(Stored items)
################

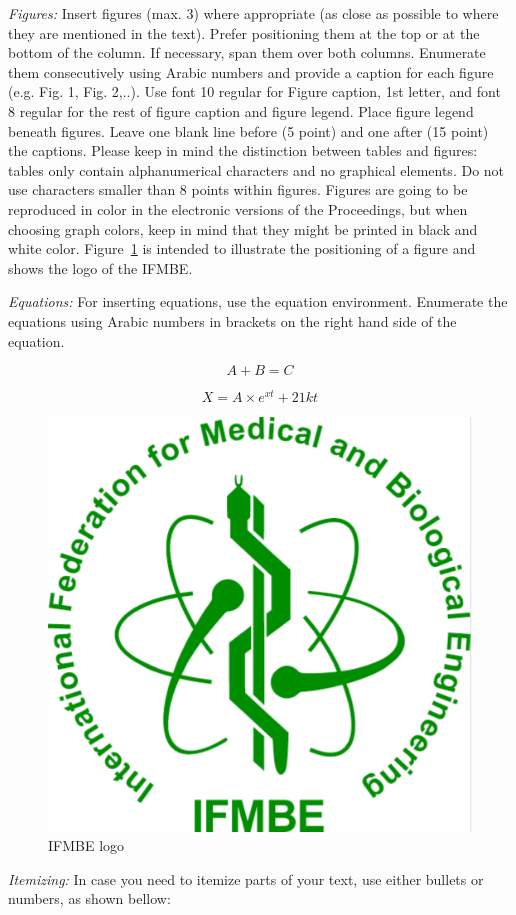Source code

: \textit{Figures:} Insert figures (max. 3) where appropriate (as close as possible
to where they are mentioned in the text). Prefer positioning them at the
top or at the bottom of the column. If necessary, span them over both
columns. Enumerate them consecutively using Arabic numbers and provide a
caption for each figure (e.g. Fig. 1, Fig. 2,..). Use font 10 regular
for Figure caption, 1st letter, and font 8 regular for the rest of
figure caption and figure legend. Place figure legend beneath figures.
Leave one blank line before (5 point) and one after (15 point) the
captions. Please keep in mind the distinction between tables and
figures: tables only contain alphanumerical characters and no graphical
elements. Do not use characters smaller than 8 points within figures.
Figures are going to be reproduced in color in the electronic versions
of the Proceedings, but when choosing graph colors, keep in mind that
they might be printed in black and white color. Figure~\ref{figure1} is
intended to illustrate the positioning of a figure and shows the logo of
the IFMBE.

\textit{Equations:} For inserting equations, use the equation
environment. Enumerate the equations using Arabic numbers in brackets on
the right hand side of the equation.

\begin{equation}
A+B=C
\end{equation}

\begin{equation}
X=A\times e^{xt}+21kt
\end{equation}

\begin{figure}[ht]
      \centering
          \includegraphics[width=0.5\columnwidth]{figures/ifmbe.pdf}
      \caption{IFMBE logo}
      \label{figure1}
\end{figure}


\textit{Itemizing:} In case you need to itemize parts of your text, use
either bullets or numbers, as shown bellow:

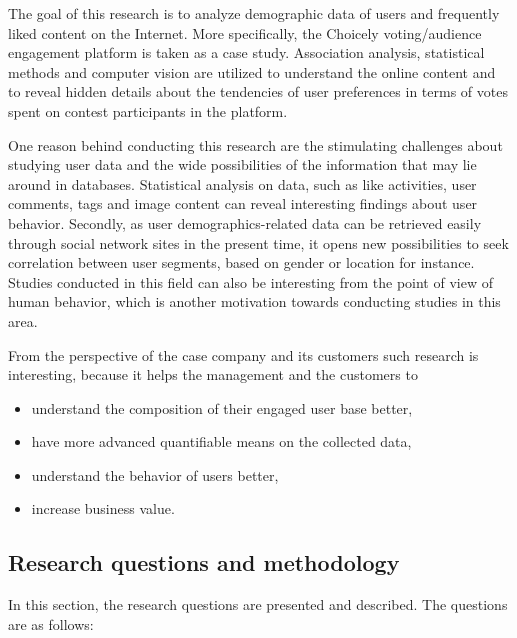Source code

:     The goal of this research is to analyze demographic data of users and frequently liked content on the Internet. More specifically, the Choicely voting/audience engagement platform is taken as a case study. Association analysis, statistical methods and computer vision are utilized to understand the online content and to reveal hidden details about the tendencies of user preferences in terms of votes spent on contest participants in the platform.
    
    One reason behind conducting this research are the stimulating challenges about studying user data and the wide possibilities of the information that may lie around in databases. Statistical analysis on data, such as like activities, user comments, tags and image content can reveal interesting findings about user behavior. Secondly, as user demographics-related data can be retrieved easily through social network sites in the present time, it opens new possibilities to seek correlation between user segments, based on gender or location for instance. Studies conducted in this field can also be interesting from the point of view of human behavior, which is another motivation towards conducting studies in this area. 

    From the perspective of the case company and its customers such research is interesting, because it helps the management and the customers to 

    \begin{itemize}
        \item understand the composition of their engaged user base better,
        \item have more advanced quantifiable means on the collected data,
        \item understand the behavior of users better, 
        \item increase business value.
    \end{itemize} 

\subsection{Research questions and methodology}
    In this section, the research questions are presented and described. The questions are as follows:

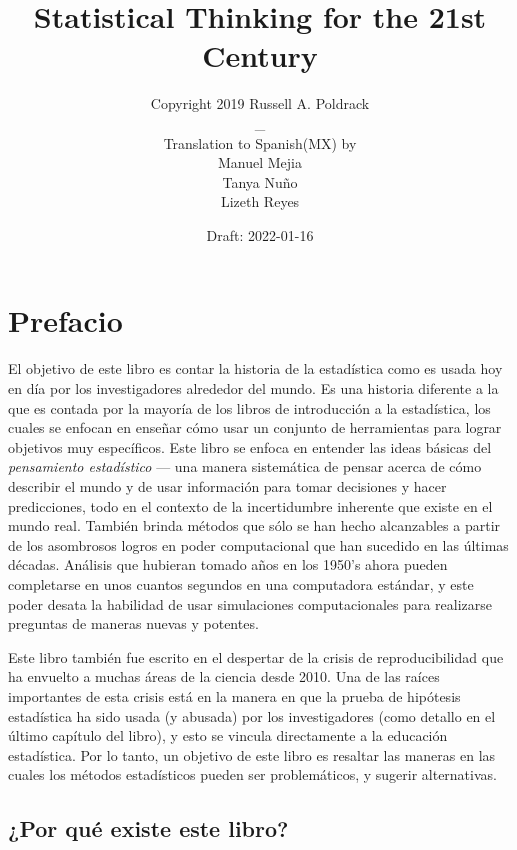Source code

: \documentclass[
  12pt,
]{book}
\title{Statistical Thinking for the 21st Century}
\author{Copyright 2019 Russell A. Poldrack\\
\_\\
Translation to Spanish(MX) by\\
Manuel Mejia\\
Tanya Nuño\\
Lizeth Reyes}
\date{Draft: 2022-01-16}
\begin{document}
\maketitle

{
\hypersetup{linkcolor=}
\setcounter{tocdepth}{1}
\tableofcontents
}
\hypertarget{prefacio}{%
\chapter*{Prefacio}\label{prefacio}}

El objetivo de este libro es contar la historia de la estadística como es usada hoy en día por los investigadores alrededor del mundo. Es una historia diferente a la que es contada por la mayoría de los libros de introducción a la estadística, los cuales se enfocan en enseñar cómo usar un conjunto de herramientas para lograr objetivos muy específicos. Este libro se enfoca en entender las ideas básicas del \emph{pensamiento estadístico} --- una manera sistemática de pensar acerca de cómo describir el mundo y de usar información para tomar decisiones y hacer predicciones, todo en el contexto de la incertidumbre inherente que existe en el mundo real. También brinda métodos que sólo se han hecho alcanzables a partir de los asombrosos logros en poder computacional que han sucedido en las últimas décadas. Análisis que hubieran tomado años en los 1950's ahora pueden completarse en unos cuantos segundos en una computadora estándar, y este poder desata la habilidad de usar simulaciones computacionales para realizarse preguntas de maneras nuevas y potentes.

Este libro también fue escrito en el despertar de la crisis de reproducibilidad que ha envuelto a muchas áreas de la ciencia desde 2010. Una de las raíces importantes de esta crisis está en la manera en que la prueba de hipótesis estadística ha sido usada (y abusada) por los investigadores (como detallo en el último capítulo del libro), y esto se vincula directamente a la educación estadística. Por lo tanto, un objetivo de este libro es resaltar las maneras en las cuales los métodos estadísticos pueden ser problemáticos, y sugerir alternativas.

\hypertarget{por-quuxe9-existe-este-libro}{%
\section{¿Por qué existe este libro?}\label{por-quuxe9-existe-este-libro}}
\end{document}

################

• TASK GOAL
Each line from the start of the entries above through the line with "captions. Please keep" should be duplicated exactly, leaving out the pictures.

• TASK RESULT
Source code

: \textit{Figures:} Insert figures (max. 3) where appropriate (as close as possible
to where they are mentioned in the text). Prefer positioning them at the
top or at the bottom of the column. If necessary, span them over both
columns. Enumerate them consecutively using Arabic numbers and provide a
caption for each figure (e.g. Fig. 1, Fig. 2,..). Use font 10 regular
for Figure caption, 1st letter, and font 8 regular for the rest of
figure caption and figure legend. Place figure legend beneath figures.
Leave one blank line before (5 point) and one after (15 point) the
captions. Please keep in mind the distinction between tables and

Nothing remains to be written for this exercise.